Hydrogen bonds are present in every polar group – has a smaller distance compared to VDW and increases stability and compactness
- List the structural properties of alpha-helices.
Alpha helices - 0.54nm long per turn, 3.6 residues per 100 degrees, heptad repeat with hydrophilic/hydrophobic face, amphipathic
Explain why alpha-helices are often ‘amphipathic’.
Amphipathic means the burying of hydrophobic side by packing two a helix together/a+b sheet
Why certain amino acids affects the helix structure:
Proline = lacks H donor, Glycine = tiny R group lack of stability
Explain the difference between a beta-strand and a beta-sheet.

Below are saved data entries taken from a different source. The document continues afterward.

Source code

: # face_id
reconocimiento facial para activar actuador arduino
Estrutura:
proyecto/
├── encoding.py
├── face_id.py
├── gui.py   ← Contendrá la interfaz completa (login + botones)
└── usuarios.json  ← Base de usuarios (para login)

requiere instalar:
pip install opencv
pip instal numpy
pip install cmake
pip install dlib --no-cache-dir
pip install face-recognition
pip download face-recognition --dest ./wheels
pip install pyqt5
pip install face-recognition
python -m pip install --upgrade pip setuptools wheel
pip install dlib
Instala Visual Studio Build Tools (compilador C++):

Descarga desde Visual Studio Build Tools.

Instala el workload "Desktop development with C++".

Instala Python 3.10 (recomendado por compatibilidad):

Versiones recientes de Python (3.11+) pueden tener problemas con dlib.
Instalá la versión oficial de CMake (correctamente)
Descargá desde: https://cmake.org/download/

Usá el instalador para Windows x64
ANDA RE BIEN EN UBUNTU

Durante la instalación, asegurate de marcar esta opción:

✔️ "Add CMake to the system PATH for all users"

Beta strands make up beta sheets, sheets held by hydrogen bonds
List the structural properties of beta-sheets.
Antiparallel, parallel, but antiparallel is preferred because H-bonds are more stable. Alternate polar, non polar amino acids
Explain how a beta-sheet can have hydrophilic and hydrophobic face.
Because of the side chains
List the structural properties of reverse turns.
Accomplished over 4 amino acids, stabilised by single hydrogen bond with i/i+3, Proline often in position i+1
Explain the difference between type-I and type-II turns.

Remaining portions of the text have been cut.